To be clear, there is a sequence that every organization should (hopefully) follow that budgeting fits into.
Strategic plan before budget. As simple as that.
- Strategic truths – what business and markets are we in, and are we where we want to be? How do we choose to compete, and what choices must we make to execute on those choices?
- Strategic plans – What resources (people and capital) do we choose to deploy to align with our strategy
- Financial Budgets – What does all of this cost (Opex and Capex), and what will we gain (Revenues)?
- Financial Forecasting – How and when will we adjust to new information?
This post is not about strategic planning – that is an entire MBA course wrought with diverging schools of thought. The above list is to help everyone understand the sequencing, and thus tie Financial Budgeting to the bigger picture.
Ok, so we understand the WHY companies SHOULD budget – it is part of a sequencing framework. But what are some of the other value propositions that uphold the reasoning?
- A discipline. Capital is not infinite for organizations. It is constrained. Budgets are a rule book for spending – what, when, and how much (the why should be determined in advance). Managers and budget owners are much more apt to consider their spending if they know that they have parental framework with which to spend their allowance. This also forces budget owners to practice basic economic decisions: efficiency, benefits and trade-offs. It provides a common base of measuring how well managers have accomplished their activities with the assigned resources (costs).
- A motivation. As abstract as this concept is, articulating spending limits helps employees to create their own action plans around spending. They feel connected to where the company is headed. It inspires entrepreneurial thinking, quantifiable goals, and can result in a unified, engaged, and committed team. A budget results in more granular level tactical planning, and interdepartmental coordination to optimize outcomes.
- A consistent message. Everyone wants an organization to succeed and continue (other than your competitors). But stakeholders need assurances of the structure behind the plan. Having this ‘road map’ keeps all stakeholders in agreement with the company’s objectives and the plan for meeting them. It formalizes the coordination of activities between departments while aligning them with the Strategic plan. It assigns managements responsibility and decision making with the same goal in mind.
Now that we have established why companies should budget, how do we know that we are engaging in ‘best practices’ of budgeting? Long established budget practices provide a false sense of security and fail to cope with the speed and volatility of today’s economy. Organizations that are ‘rock stars’ at budgeting didn’t get there by accident. Industry leaders budget well using a combination of the best tools and technology, i.e., budgeting software, as well as strong controls and processes, and an instilled culture of engagement and accountability.
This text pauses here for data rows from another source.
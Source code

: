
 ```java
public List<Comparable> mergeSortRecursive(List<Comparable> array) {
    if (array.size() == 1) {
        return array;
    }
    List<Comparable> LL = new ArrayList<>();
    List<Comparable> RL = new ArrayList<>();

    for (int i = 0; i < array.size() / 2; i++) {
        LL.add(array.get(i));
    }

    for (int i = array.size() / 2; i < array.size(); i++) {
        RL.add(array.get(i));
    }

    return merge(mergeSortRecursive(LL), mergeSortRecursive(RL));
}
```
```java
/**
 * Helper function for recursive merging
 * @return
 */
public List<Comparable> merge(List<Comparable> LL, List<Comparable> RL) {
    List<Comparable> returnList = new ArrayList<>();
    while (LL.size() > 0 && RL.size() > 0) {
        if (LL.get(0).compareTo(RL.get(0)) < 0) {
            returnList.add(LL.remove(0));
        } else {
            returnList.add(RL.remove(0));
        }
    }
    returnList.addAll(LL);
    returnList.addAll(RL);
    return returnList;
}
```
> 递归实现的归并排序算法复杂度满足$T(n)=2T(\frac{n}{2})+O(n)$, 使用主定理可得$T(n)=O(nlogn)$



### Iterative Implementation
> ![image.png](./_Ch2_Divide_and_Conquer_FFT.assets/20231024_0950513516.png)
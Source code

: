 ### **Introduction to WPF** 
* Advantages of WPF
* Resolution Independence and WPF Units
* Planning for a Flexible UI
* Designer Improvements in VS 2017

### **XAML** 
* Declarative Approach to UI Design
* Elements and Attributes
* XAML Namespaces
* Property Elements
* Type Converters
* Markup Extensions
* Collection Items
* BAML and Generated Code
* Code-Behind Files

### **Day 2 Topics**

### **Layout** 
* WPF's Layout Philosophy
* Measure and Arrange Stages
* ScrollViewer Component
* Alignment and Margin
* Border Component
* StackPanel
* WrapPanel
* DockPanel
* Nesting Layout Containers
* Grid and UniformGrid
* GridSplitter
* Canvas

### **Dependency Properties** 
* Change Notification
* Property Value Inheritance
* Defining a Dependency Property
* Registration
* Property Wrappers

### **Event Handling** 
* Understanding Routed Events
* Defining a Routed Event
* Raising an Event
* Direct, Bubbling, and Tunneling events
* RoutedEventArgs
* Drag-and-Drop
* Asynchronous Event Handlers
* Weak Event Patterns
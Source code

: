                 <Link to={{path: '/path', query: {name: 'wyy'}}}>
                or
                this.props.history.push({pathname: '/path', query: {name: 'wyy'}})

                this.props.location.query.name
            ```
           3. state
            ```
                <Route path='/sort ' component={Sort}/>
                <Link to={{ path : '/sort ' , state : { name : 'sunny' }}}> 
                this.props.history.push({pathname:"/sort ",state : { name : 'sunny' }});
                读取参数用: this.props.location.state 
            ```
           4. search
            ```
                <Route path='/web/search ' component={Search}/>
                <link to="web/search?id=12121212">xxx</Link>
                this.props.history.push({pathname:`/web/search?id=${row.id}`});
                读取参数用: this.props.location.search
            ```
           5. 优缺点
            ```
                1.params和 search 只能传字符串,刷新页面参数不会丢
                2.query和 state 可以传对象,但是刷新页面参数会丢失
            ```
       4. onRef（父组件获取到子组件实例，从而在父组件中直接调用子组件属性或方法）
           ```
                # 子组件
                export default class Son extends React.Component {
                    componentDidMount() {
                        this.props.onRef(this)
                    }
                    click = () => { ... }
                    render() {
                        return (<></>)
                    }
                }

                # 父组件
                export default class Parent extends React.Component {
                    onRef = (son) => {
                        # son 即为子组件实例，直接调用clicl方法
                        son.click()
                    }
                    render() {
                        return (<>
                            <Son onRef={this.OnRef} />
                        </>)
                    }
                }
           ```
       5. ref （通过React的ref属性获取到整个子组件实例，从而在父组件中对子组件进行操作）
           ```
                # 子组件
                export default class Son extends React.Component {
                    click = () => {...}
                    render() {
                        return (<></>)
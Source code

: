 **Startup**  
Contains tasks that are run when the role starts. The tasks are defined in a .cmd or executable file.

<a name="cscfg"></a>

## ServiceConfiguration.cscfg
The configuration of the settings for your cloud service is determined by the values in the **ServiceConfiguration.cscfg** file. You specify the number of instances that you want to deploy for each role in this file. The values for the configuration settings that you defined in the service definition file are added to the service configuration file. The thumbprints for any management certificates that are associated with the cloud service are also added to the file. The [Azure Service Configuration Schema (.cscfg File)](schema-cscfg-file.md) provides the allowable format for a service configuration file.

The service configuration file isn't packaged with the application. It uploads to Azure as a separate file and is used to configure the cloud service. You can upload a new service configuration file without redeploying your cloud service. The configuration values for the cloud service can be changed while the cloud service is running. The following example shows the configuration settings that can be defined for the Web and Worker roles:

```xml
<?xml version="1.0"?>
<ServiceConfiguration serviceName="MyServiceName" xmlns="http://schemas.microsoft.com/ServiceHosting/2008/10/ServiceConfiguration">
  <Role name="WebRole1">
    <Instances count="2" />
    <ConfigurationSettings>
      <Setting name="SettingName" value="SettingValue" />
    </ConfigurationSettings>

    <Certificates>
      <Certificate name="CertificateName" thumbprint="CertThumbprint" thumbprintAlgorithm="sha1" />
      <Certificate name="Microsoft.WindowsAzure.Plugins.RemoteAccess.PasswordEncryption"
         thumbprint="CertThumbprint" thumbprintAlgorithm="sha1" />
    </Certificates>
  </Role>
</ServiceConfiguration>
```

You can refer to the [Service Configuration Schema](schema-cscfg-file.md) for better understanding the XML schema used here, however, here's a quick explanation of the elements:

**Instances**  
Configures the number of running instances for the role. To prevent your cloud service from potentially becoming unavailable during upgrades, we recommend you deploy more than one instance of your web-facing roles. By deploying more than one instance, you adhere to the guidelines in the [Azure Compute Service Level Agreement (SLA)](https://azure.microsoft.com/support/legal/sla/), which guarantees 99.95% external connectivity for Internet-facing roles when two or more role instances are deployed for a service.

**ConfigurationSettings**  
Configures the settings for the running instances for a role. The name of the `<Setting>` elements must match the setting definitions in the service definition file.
In fact, organizations that budget well enjoy competitive advantages in their industry. This is because they have invested the time and efforts to measure and align the right resources to deliver on competitive advantage. Competitive advantage is all about understanding what an organization needs to achieve to differentiate themselves, gain market share, or somehow leave their competitors in the dust. This may seem simple and obvious, but the process to realize this goal can be tedious and time-consuming. A budget is essentially what actions to take, and what resources are needed.